新疆的地大物博众所周知,仅仅一个省级行政区,就占了中国国土总面积的六分之一。也正因为如此,新疆一直在文化领域上和内地有所割裂。在这里,HipHop文化并不是一种异端,本就能歌善舞的新疆年轻人,热情地拥抱了这种舶来文化。
人们常常忘了,深居内陆的新疆也是一个边境省份,进出口贸易在这里蓬勃发展,而HipHop唱片自然也是舶来品的一种。无数的音像制品从霍尔果斯口岸进入,孩子们甚至会捡拾那些破碎的唱片当做飞盘来玩儿。
受此影响,新疆在中文说唱的萌芽时期,就诞生了不少优秀的团队。像元老级说唱团体Six City早在2003年就开始了组建,街舞团体DSP甚至可以追溯到2000年;由A-Mac和马俊组成的099X也在2006年建立。相比于同时期内地说唱圈的“步履蹒跚”,新疆的HipHop氛围不可谓不浓厚。
而我们今天文章的主人公,也来自于新疆这片HipHop的热土。2002年,年仅11岁的他就已经开始听纯正的HipHop音乐;十年之后,他踏上了去往内地的征途,在一档又一档的选秀节目中证明着自己的能力、坚持自己热爱的小众音乐。
而在HipHop文化在全国遍地开花后,他终于能自由地做自己最喜欢的音乐,成为了“全国最驰放、迷幻且魔音绕梁的麻醉师”。他就是阿克江,AKA Akin。
阿克江的本名叫做阿克江·阿依丁,1991年7月30日出生于新疆伊犁哈萨克自治州奎屯市。

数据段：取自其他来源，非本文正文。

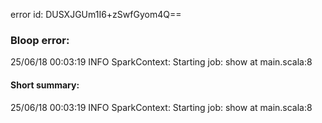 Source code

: error id: DUSXJGUm1I6+zSwfGyom4Q==
### Bloop error:

25/06/18 00:03:19 INFO SparkContext: Starting job: show at main.scala:8
#### Short summary: 

25/06/18 00:03:19 INFO SparkContext: Starting job: show at main.scala:8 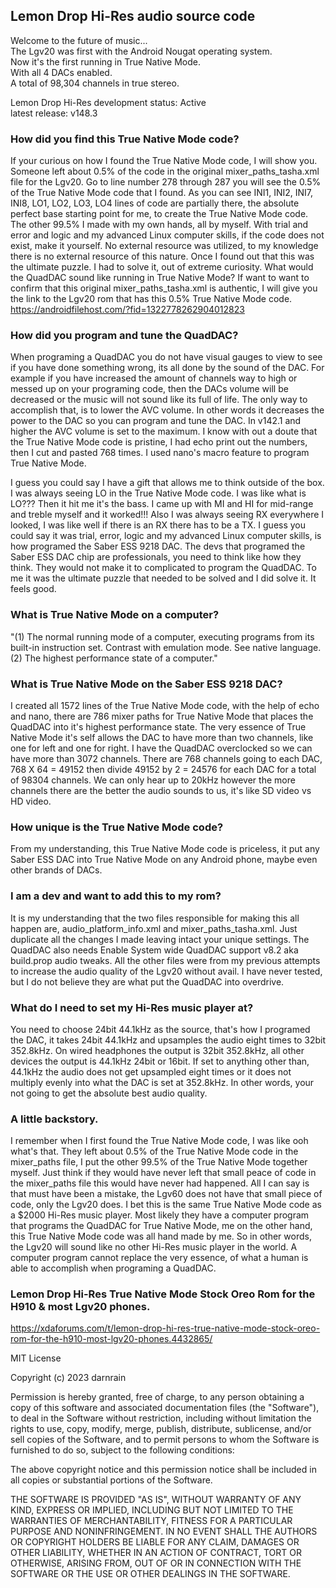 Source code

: ## Lemon Drop Hi-Res audio source code

Welcome to the future of music...<br>
The Lgv20 was first with the Android Nougat operating system.<br>
Now it's the first running in True Native Mode.<br>
With all 4 DACs enabled.<br>
A total of 98,304  channels in true stereo.<br>

Lemon Drop Hi-Res development status: Active<br>
latest release: v148.3<br>

### How did you find this True Native Mode code?
If your curious on how I found the True Native Mode code, I will show you. Someone left about 0.5% of the code in the original mixer_paths_tasha.xml file for the Lgv20. Go to line number 278 through 287 you will see the 0.5% of the True Native Mode code that I found. As you can see INI1, INI2, INI7, INI8, LO1, LO2, LO3, LO4 lines of code are partially there, the absolute perfect base starting point for me, to create the True Native Mode code. The other 99.5% I made with my own hands, all by myself. With trial and error and logic and my advanced Linux computer skills, if the code does not exist, make it yourself. No external resource was utilized, to my knowledge there is no  external resource of this nature. Once I found out that this was the ultimate puzzle. I had to solve it, out of extreme curiosity. What would the QuadDAC sound like running in True Native Mode? If want to want to confirm that this original mixer_paths_tasha.xml is authentic, I will give you the link to the Lgv20 rom that has this 0.5% True Native Mode code. https://androidfilehost.com/?fid=1322778262904012823

### How did you program and tune the QuadDAC?
When programing a QuadDAC you do not have visual gauges to view to see if you have done something wrong, its all done by the sound of the DAC. For example if you have increased the amount of channels way to high or messed up on your programing code, then the DACs volume will be decreased or the music will not sound like its full of life. The only way to accomplish that, is to lower the AVC volume. In other words it decreases the power to the DAC so you can program and tune the DAC. In v142.1 and higher the AVC volume is set to the maximum. I know with out a doute that the True Native Mode code is pristine, I had echo print out the numbers, then I cut and pasted 768 times. I used nano's macro feature to program True Native Mode.<br>

I guess you could say I have a gift that allows me to think outside of the box. I was always seeing LO in the True Native Mode code. I was like what is LO??? Then it hit me it's the bass. I came up with MI and HI for mid-range and treble myself and it worked!!! Also I was always seeing RX everywhere I looked, I was like well if there is an RX there has to be a TX. I guess you could say it was trial, error, logic and my advanced Linux computer skills, is how programed the Saber ESS 9218 DAC. The devs that programed the Saber ESS DAC chip are professionals, you need to think like how they think. They would not make it to complicated to program the QuadDAC. To me it was the ultimate puzzle that needed to be solved and I did solve it. It feels good.<br>

### What is True Native Mode on a computer?
"(1) The normal running mode of a computer, executing programs from its built-in instruction set. Contrast with emulation mode. See native language. (2) The highest performance state of a computer."<br>

### What is True Native Mode on the Saber ESS 9218 DAC?<br>
I created all 1572 lines of the True Native Mode code, with the help of echo and nano, there are 786 mixer paths for True Native Mode that places the QuadDAC into it's highest performance state. The very essence of True Native Mode it's self allows the DAC to have more than two channels, like one for left and one for right. I have the QuadDAC overclocked so we can have more than 3072 channels. There are 768 channels going to each DAC, 768 X 64 = 49152 then divide 49152 by 2 = 24576 for each DAC for a total of 98304 channels. We can only hear up to 20kHz however the more channels there are the better the audio sounds to us, it's like SD video vs HD video.<br>

### How unique is the True Native Mode code?
From my understanding, this True Native Mode code is priceless, it put any Saber ESS DAC into True Native Mode on any Android phone, maybe even other brands of DACs.<br>

### I am a dev and want to add this to my rom?
It is my understanding that the two files responsible for making this all happen are, audio_platform_info.xml and mixer_paths_tasha.xml. Just duplicate all the changes I made leaving intact your unique settings. The QuadDAC also needs Enable System wide QuadDAC support v8.2 aka build.prop audio tweaks. All the other files were from my previous attempts to increase the audio quality of the Lgv20 without avail. I have never tested, but I do not believe they are what put the QuadDAC into overdrive.<br>

### What do I need to set my Hi-Res music player at?
You need to choose 24bit 44.1kHz as the source, that's how I programed the DAC, it takes 24bit 44.1kHz and upsamples the audio eight times to 32bit 352.8kHz. On wired headphones the output is 32bit 352.8kHz, all other devices the output is 44.1kHz 24bit or 16bit. If set to anything other than, 44.1kHz the audio does not get upsampled eight times or it does not multiply evenly into what the DAC is set at 352.8kHz. In other words, your not going to get the absolute best audio quality.<br>
 
### A little backstory.
I remember when I first found the True Native Mode code, I was like ooh what's that. They left about 0.5% of the True Native Mode code in the mixer_paths file, I put the other 99.5% of the True Native Mode together myself. Just think if they would have never left that small peace of code in the mixer_paths file this would have never had happened. All I can say is that must have been a mistake, the Lgv60 does not have that small piece of code, only the Lgv20 does. I bet this is the same True Native Mode code as a $2000 Hi-Res music player. Most likely they have a computer program that programs the QuadDAC for True Native Mode, me on the other hand, this True Native Mode code was all hand made by me. So in other words, the Lgv20 will sound like no other Hi-Res music player in the world. A computer program cannot replace the very essence, of what a human is able to accomplish when programing a QuadDAC.<br>
 
### Lemon Drop Hi-Res True Native Mode Stock Oreo Rom for the H910 & most Lgv20 phones.
https://xdaforums.com/t/lemon-drop-hi-res-true-native-mode-stock-oreo-rom-for-the-h910-most-lgv20-phones.4432865/

MIT License<br>

Copyright (c) 2023 darnrain<br>

Permission is hereby granted, free of charge, to any person obtaining a copy
of this software and associated documentation files (the "Software"), to deal
in the Software without restriction, including without limitation the rights
to use, copy, modify, merge, publish, distribute, sublicense, and/or sell
copies of the Software, and to permit persons to whom the Software is
furnished to do so, subject to the following conditions:<br>

The above copyright notice and this permission notice shall be included in all
copies or substantial portions of the Software.<br>

THE SOFTWARE IS PROVIDED "AS IS", WITHOUT WARRANTY OF ANY KIND, EXPRESS OR
IMPLIED, INCLUDING BUT NOT LIMITED TO THE WARRANTIES OF MERCHANTABILITY,
FITNESS FOR A PARTICULAR PURPOSE AND NONINFRINGEMENT. IN NO EVENT SHALL THE
AUTHORS OR COPYRIGHT HOLDERS BE LIABLE FOR ANY CLAIM, DAMAGES OR OTHER
LIABILITY, WHETHER IN AN ACTION OF CONTRACT, TORT OR OTHERWISE, ARISING FROM,
OUT OF OR IN CONNECTION WITH THE SOFTWARE OR THE USE OR OTHER DEALINGS IN THE
SOFTWARE.<br>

他可以说是出生于一个标准的书香门第,因为阿克江的父母以及爷爷奶奶,都是伊犁师范学院的教授、老师。而他的爷爷还是一位诗人,不仅在伊犁出版社工作过,还出过很多书。
书香门第出身的孩子在人们想象中,或许大多应该是饱读诗书、按部就班考上好学校的苗子,但阿克江的家庭并不只在文化教育上优秀,还有一颗开放包容的心。在阿克江11岁时,他在父亲和爷爷的影响下,开始接触HipHop音乐。
放在内地家庭中,这是难以想象的,更别说那还是2002年。当时,阿克江的父亲用他两个月的工资买了一台日产的、能够翻录磁带的卡带收音机。父亲除了听崔健,还听哈萨克斯坦、俄罗斯和欧美的一些歌,这也影响了阿克江的音乐审美。
直到后来,他才发现自己比较喜欢陶喆,陶喆歌里R&B的元素让年幼的阿克江很是喜爱。于是,阿克江开始了自己的“瞎唱瞎编”,为此洗坏了好多磁带。
当阿克江对这些东西有了概念之后,还是个小学生的他收了一盘Fat Joe和Eminem的磁带,从那之后,就对HipHop特别感兴趣。
而除了陶喆的启蒙之外,对他影响最大的是Michael Jackson,还有崔健、NE-YO、Mario、Babyface他们。一年之后,小学六年级的阿克江创作出了自己的第一首R&B原创歌曲《Believe》。
2008年初,阿克江受哈萨克频道XJTV-3的邀请参加“青年歌手表演”,并与自己的搭档将哈萨克族民间音乐《Keyalem Guilty》以R&B的形式重新改编,获得好评。热爱音乐的阿克江也没有辜负家庭的培养,顺利考入了一本院校新疆医科大学,就读于麻醉学专业。
或许是少年时在音乐道路上的小小成就鼓励了他,大学时期的阿克江,几乎将全部的业余时间都投入到音乐创作中,他课余时间最常做的事情就是学习乐理。与此同时,他还不时会与朋友一起到乡县或者是贫困的乡村进行义务演出。
2010年2月,阿克江做了一件很HipHop的事情:他参加了“金三角街舞挑战赛”,并且获得HipHop组季军。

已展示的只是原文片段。